Stored entries
※ ※ ※
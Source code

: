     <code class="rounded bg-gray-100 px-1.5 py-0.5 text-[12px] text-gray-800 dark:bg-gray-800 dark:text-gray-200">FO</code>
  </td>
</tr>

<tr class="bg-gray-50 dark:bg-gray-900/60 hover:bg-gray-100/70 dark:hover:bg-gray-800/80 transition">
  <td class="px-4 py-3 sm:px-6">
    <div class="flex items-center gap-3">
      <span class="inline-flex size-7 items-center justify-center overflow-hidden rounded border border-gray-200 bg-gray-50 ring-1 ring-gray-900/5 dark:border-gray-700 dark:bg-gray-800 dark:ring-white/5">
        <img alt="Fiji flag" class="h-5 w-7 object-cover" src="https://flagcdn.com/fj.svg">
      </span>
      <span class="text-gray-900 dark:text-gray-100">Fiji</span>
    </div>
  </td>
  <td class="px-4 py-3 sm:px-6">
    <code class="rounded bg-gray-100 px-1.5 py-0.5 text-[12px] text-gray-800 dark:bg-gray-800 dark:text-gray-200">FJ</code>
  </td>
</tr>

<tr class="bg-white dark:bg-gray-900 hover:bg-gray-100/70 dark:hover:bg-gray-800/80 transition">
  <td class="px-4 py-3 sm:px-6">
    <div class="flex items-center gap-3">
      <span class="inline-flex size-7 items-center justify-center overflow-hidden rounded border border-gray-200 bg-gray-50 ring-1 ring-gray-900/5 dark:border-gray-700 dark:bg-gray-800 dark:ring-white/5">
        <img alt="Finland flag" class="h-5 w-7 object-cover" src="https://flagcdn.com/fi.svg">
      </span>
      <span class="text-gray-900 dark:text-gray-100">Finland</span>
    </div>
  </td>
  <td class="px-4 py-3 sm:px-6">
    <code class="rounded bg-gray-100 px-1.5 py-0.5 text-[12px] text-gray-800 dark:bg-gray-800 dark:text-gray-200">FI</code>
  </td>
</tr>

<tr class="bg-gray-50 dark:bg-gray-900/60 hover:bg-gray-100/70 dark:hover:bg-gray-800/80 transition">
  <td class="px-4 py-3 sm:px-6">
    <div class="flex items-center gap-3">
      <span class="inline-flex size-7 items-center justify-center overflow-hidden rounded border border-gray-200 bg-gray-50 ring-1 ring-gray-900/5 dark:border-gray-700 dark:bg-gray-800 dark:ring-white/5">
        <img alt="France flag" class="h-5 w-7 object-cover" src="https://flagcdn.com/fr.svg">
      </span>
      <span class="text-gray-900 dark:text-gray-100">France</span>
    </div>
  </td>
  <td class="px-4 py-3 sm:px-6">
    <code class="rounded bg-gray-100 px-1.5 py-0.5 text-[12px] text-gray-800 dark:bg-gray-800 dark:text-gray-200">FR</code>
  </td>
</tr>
※ ※ ※
What is needed ::
Whenever a line of the records holds the string "flag", pick it out and copy it.

Expected output ::
        <img alt="Fiji flag" class="h-5 w-7 object-cover" src="https://flagcdn.com/fj.svg">
        <img alt="Finland flag" class="h-5 w-7 object-cover" src="https://flagcdn.com/fi.svg">
        <img alt="France flag" class="h-5 w-7 object-cover" src="https://flagcdn.com/fr.svg">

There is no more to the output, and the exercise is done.